そしてパパラッチからの映像が、違法な手段で撮影されたものかもしれないとしても、視聴率さえとれれば意にも介さないテレビ局のディレクター。
金と数字に心を奪われた者たちは、究極のスクープを追い求めて狂気に取り憑かれ、どんどんエスカレートしていく・・・。
アドレナリンを出しまくってスクープを追うパパラッチ
ジェイク・ギレンホールが扮するルイスはあるとき、スクープ映像を撮影することができれば、それを買う者(テレビ局)がいる、ということを知る。そこで彼も自ら報道パパラッチ<通称 ナイトクローラー >となり、夜な夜なスクープを追うようになる。
スクープとは事故や殺人などの事件現場の映像を撮ること。さらに望ましいのは「被害者が郊外に住む白人の富裕層で、犯人はマイノリティや貧困層」の事件映像をモノにすることだ。視聴者が求めているのは、刺激的な画であり、そこに倫理や道徳は関係ない。大事なことは視聴率を取れる、ということであり、そういう画であれば、テレビ局がいくらでも高く買ってくれる。それが重要だ。
だから毎夜、危険な匂いを求めてルイスは街を彷徨う。まるで獲物を追ってジャングルをかけるハンターのように。やがて彼は警察無線を傍受しては、事故や事件現場を嗅ぎつけ、駆けつけるようになる。
”仕事熱心”なあまりに、麻痺していく道徳心と倫理観
本作では、こそ泥をしながら職を求めていた若者が、報道パパラッチという稼ぎ方に夢中になり、寝食を忘れて打ち込んでいく姿を描いている。主人公ルイスは学歴はないものの、勉強熱心だ。学校にいかなくとも大抵のことはネットで学べるからだし、仕事に対する忠誠心がある。

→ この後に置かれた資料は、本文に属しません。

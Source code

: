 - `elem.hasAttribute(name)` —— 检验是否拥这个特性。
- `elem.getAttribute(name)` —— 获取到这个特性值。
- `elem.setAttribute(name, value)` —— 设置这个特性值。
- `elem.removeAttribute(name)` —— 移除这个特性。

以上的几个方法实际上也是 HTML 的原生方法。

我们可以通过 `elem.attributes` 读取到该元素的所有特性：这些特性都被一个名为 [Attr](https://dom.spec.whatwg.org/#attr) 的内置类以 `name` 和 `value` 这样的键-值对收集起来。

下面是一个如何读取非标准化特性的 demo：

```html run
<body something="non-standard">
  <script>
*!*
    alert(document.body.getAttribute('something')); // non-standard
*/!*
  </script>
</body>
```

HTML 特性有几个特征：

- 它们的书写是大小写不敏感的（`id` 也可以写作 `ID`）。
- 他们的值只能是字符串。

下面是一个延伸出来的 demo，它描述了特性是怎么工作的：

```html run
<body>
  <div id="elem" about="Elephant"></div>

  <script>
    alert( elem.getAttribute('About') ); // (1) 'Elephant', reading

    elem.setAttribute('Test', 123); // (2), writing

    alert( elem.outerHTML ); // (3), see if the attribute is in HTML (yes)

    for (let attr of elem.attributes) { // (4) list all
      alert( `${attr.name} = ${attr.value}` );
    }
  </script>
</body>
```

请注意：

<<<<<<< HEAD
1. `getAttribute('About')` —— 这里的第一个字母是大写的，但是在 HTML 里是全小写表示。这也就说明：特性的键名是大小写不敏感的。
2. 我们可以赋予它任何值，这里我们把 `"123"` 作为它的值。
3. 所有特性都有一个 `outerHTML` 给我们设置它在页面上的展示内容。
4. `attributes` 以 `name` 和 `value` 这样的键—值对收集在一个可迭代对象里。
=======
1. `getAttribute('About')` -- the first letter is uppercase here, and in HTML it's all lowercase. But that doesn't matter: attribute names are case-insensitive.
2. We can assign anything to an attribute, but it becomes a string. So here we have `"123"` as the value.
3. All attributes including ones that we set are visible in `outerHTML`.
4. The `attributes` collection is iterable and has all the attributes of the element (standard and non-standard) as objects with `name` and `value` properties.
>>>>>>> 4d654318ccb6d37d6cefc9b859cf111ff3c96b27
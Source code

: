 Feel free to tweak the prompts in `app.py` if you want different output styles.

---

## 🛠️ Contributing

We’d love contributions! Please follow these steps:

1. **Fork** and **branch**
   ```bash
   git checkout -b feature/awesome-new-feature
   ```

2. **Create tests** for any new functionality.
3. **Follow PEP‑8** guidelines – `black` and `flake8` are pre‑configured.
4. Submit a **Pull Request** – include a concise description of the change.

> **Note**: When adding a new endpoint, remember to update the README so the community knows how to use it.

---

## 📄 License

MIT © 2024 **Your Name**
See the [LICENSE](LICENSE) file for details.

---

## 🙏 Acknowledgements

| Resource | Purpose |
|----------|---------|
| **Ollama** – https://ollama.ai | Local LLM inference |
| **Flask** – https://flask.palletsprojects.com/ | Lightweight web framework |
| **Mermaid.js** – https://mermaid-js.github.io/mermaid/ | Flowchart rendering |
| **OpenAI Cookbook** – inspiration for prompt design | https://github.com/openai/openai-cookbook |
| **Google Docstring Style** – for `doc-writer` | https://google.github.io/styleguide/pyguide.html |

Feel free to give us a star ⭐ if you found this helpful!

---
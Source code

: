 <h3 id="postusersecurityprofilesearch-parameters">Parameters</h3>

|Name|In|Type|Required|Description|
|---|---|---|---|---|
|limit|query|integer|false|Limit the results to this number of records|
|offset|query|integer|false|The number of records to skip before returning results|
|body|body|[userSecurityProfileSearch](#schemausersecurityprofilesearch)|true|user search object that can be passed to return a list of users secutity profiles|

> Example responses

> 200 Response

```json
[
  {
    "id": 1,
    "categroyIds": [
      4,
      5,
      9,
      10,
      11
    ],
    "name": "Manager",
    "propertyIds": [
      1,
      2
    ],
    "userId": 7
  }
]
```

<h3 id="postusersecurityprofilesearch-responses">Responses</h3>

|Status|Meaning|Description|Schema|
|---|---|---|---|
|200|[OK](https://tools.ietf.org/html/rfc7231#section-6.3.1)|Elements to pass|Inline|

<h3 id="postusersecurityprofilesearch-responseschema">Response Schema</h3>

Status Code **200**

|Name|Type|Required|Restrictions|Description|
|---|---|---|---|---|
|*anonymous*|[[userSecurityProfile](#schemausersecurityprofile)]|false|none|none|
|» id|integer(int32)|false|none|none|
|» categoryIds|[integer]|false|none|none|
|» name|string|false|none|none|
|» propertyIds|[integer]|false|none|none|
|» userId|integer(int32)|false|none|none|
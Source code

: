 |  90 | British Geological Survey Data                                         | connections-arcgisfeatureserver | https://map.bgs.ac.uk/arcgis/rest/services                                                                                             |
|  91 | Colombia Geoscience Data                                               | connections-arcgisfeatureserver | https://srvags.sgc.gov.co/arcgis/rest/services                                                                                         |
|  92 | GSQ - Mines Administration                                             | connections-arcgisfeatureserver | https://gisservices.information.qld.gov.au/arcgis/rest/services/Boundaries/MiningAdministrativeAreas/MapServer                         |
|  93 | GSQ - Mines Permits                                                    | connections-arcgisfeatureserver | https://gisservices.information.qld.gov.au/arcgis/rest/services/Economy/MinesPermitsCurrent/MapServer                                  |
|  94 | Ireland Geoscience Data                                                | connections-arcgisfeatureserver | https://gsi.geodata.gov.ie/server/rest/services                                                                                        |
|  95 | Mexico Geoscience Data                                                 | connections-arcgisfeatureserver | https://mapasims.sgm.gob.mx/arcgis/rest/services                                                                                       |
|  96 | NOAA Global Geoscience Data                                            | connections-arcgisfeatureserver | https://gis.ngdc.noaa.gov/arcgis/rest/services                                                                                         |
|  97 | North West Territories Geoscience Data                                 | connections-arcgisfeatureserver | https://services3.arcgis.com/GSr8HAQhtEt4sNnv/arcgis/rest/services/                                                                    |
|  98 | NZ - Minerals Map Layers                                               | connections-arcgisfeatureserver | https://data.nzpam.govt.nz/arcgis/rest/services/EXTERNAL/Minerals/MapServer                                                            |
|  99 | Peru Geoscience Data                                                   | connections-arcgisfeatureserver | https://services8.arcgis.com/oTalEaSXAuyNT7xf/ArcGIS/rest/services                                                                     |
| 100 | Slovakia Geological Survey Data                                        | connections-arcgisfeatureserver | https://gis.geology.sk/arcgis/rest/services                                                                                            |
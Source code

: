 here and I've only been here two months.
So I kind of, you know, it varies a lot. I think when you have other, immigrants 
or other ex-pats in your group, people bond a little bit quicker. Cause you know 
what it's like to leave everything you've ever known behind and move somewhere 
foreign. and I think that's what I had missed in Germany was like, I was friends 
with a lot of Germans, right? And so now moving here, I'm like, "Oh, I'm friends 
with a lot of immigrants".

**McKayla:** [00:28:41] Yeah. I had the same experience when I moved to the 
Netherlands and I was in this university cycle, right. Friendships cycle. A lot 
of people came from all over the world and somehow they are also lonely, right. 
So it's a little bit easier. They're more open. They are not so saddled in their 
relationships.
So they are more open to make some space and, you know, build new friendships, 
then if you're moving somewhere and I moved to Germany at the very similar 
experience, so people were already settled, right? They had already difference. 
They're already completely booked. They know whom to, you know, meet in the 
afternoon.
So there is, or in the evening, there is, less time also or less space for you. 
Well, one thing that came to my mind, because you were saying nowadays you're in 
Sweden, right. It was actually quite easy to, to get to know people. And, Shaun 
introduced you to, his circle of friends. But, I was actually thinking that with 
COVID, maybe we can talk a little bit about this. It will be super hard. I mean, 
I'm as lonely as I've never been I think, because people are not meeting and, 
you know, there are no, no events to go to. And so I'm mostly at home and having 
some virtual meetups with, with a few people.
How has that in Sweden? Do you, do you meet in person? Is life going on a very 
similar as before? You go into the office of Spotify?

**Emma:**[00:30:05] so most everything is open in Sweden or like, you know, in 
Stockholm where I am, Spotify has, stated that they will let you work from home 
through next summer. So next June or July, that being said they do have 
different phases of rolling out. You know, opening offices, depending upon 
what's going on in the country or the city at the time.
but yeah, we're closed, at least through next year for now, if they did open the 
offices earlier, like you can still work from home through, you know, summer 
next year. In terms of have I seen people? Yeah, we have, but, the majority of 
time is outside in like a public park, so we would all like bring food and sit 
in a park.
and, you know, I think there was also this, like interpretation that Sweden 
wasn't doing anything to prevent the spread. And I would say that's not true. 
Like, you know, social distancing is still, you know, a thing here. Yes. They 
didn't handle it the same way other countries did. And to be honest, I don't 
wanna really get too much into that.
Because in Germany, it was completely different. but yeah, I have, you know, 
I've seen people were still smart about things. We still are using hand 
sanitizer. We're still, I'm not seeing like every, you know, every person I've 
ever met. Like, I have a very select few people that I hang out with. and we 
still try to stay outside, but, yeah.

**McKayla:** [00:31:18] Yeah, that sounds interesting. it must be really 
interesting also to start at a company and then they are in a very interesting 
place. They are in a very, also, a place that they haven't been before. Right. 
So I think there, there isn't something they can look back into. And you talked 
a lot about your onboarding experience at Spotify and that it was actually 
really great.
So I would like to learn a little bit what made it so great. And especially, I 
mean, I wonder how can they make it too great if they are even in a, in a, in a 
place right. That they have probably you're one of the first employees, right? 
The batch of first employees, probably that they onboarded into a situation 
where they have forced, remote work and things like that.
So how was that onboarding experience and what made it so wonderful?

仕事にのめり込む彼は、スクープをモノにしたいがために、やがて違法な手段に手を染め始める。真実をカメラに収めるのではなく、視聴者が喜びそうな画をカメラに収めるようとする。つまり捏造することも厭わなくなる。そのやりかたもエスカレートしていき、やがて一線を超えるようになる・・・・。
ルイスを追い込んでいくのは金ではなく、むしろ虚栄心であり名誉欲だ。ライバルに負けたくない、蹴落としてでも勝ちたい、誰よりも早くすごいスクープをゲットしたい。そのためならば、どんな手でも使ってしまう。
その様子は見ていて不快になるほどだ。・・なのだが、どこかルイスの行動を否定しきれないところもあるのもまた事実だ。ニーチェは言った。「長く深淵を覗くならば、深淵もまた等しくおまえを見返す」と。
本作の主人公ルイスは、犯罪を犯したかったわけでもないし倫理を侵したかったわけではない。ただ誰よりもスクープを欲した。それが結局は彼を悪徳の道へと追い込んでいった。
リスクを負ってでも貪欲に成功を目指す者は、闇に飲み込まれるリスクをも抱えている。そのことを忘れてはならない。その意味で、本作『ナイトクローラー』は、成功に貪欲な者たちへの反面教師、なのである。